- [YOUR ASSIGNMENT]
The word "blob" marks the lines you need; copy each of them from the data.

▼

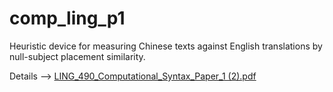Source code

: # comp_ling_p1

Heuristic device for measuring Chinese texts against English translations by null-subject placement similarity.

Details --> [LING_490_Computational_Syntax_Paper_1 (2).pdf](https://github.com/user-attachments/files/20855493/LING_490_Computational_Syntax_Paper_1.2.pdf)
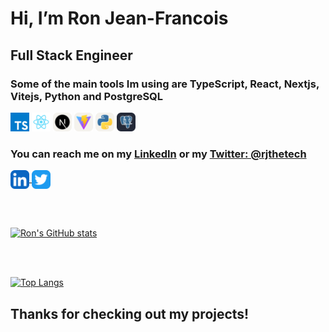 # Hi, I’m Ron Jean-Francois
## Full Stack Engineer
### Some of the main tools Im using are TypeScript, React, Nextjs, Vitejs, Python and PostgreSQL
<code><img height="30" alt="typescript" src="https://github.com/ronthetech/ronthetech/blob/main/icons/typescript.png?raw=true"></code>
<code><img height="30" alt="react" src="https://github.com/ronthetech/ronthetech/blob/main/icons/react.png?raw=true"></code>
<code><img height="30" alt="nextjs" src="https://raw.githubusercontent.com/ronthetech/ronthetech/7c1cf7a2a8c93af26a75a2f2cf25d1b6dfe5b5e3/icons/NextJS-Light.svg"></code>
<code><img height="30" alt="vitejs" src="https://raw.githubusercontent.com/ronthetech/ronthetech/13aaebfe8de151462854932ef3534974d1edcc32/icons/Vite-Light.svg"></code>
<code><img height="30" alt="python" src="https://raw.githubusercontent.com/ronthetech/ronthetech/6afacde514f07586d688cec51d9aae977781f53a/icons/Python-Light.svg"></code>
<code><img height="30" alt="postgresql" src="https://raw.githubusercontent.com/ronthetech/ronthetech/6afacde514f07586d688cec51d9aae977781f53a/icons/PostgreSQL-Dark.svg"></code>

### You can reach me on my <a href="https://www.linkedin.com/in/ronjf/">LinkedIn</a> or my <a href="https://twitter.com/rjthetech">Twitter: @rjthetech</a> 
<a href="https://www.linkedin.com/in/ronjf/"><img align="center" alt="Ron Jean-Francois | LinkedIn" width="30px" src="https://raw.githubusercontent.com/ronthetech/ronthetech/852679b722f8f4470980c6f25dd5851e2e5fb702/icons/LinkedIn.svg"/>
</a><a href="https://twitter.com/rjthetech"><img align="center" alt="Ron Jean-Francois | Twitter" width="30px" src="https://raw.githubusercontent.com/ronthetech/ronthetech/011eb1da5a80016595dda2f204493cc203677d99/icons/Twitter%20(1).svg"/></a>

<br />
<br />

[![Ron's GitHub stats](https://github-readme-stats.vercel.app/api?username=ronthetech&hide=stars&count_private=true&show_icons=true&theme=github_dark)](https://github.com/anuraghazra/github-readme-stats)

<br />
<br />

[![Top Langs](https://github-readme-stats.vercel.app/api/top-langs/?username=ronthetech)](https://github.com/anuraghazra/github-readme-stats)

<!---
[![Top Langs](https://github-readme-stats.vercel.app/api/top-langs/?username=ronthetech)](https://github.com/anuraghazra/github-readme-stats)

|![Ron's GitHub stats](https://github-readme-stats.vercel.app/api?username=ronthetech&hide=stars&count_private=true)|
| ------------- | ------------- |
### Top Repositories

<a href=""><img align="center" src="" /></a>
<a href=""><img align="center" src="" /></a>

<br />
<br />

<a href="https://twitter.com/rjthetech">
 <img align="right" alt="Ron Jean-Francois | Twitter" width="21px" src="https://raw.githubusercontent.com/ronthetech/ronthetech/011eb1da5a80016595dda2f204493cc203677d99/icons/Twitter%20(1).svg"/>
</a>
<a href="https://www.linkedin.com/in/ronjf/">
 <img align="right" alt="Ron Jean-Francois | LinkedIn" width="21px" src="https://raw.githubusercontent.com/ronthetech/ronthetech/852679b722f8f4470980c6f25dd5851e2e5fb702/icons/LinkedIn.svg"/>
</a>

--->

## Thanks for checking out my projects!

<!---
ronthetech/ronthetech is a ✨ special ✨ repository because its `README.md` (this file) appears on your GitHub profile.
You can click the Preview link to take a look at your changes.
--->
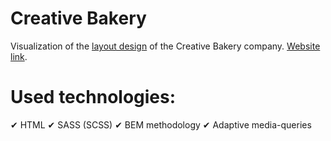 # Creative Bakery
Visualization of the [layout design](https://www.figma.com/file/dY3izAm0Vspsmra4lQWQIP/Bakerlab-FE-students?node-id=0%3A1) of the Creative Bakery company.
  [Website link](https://tarasholiuk.github.io/Creative_Bakery/).

  # Used technologies:
  ✔ HTML
  ✔ SASS (SCSS)
  ✔ BEM methodology
  ✔ Adaptive media-queries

▲

- [EXPECTED ANSWER]
<code><img height="30" alt="typescript" src="https://github.com/ronthetech/ronthetech/blob/main/icons/typescript.png?raw=true"></code>
<code><img height="30" alt="react" src="https://github.com/ronthetech/ronthetech/blob/main/icons/react.png?raw=true"></code>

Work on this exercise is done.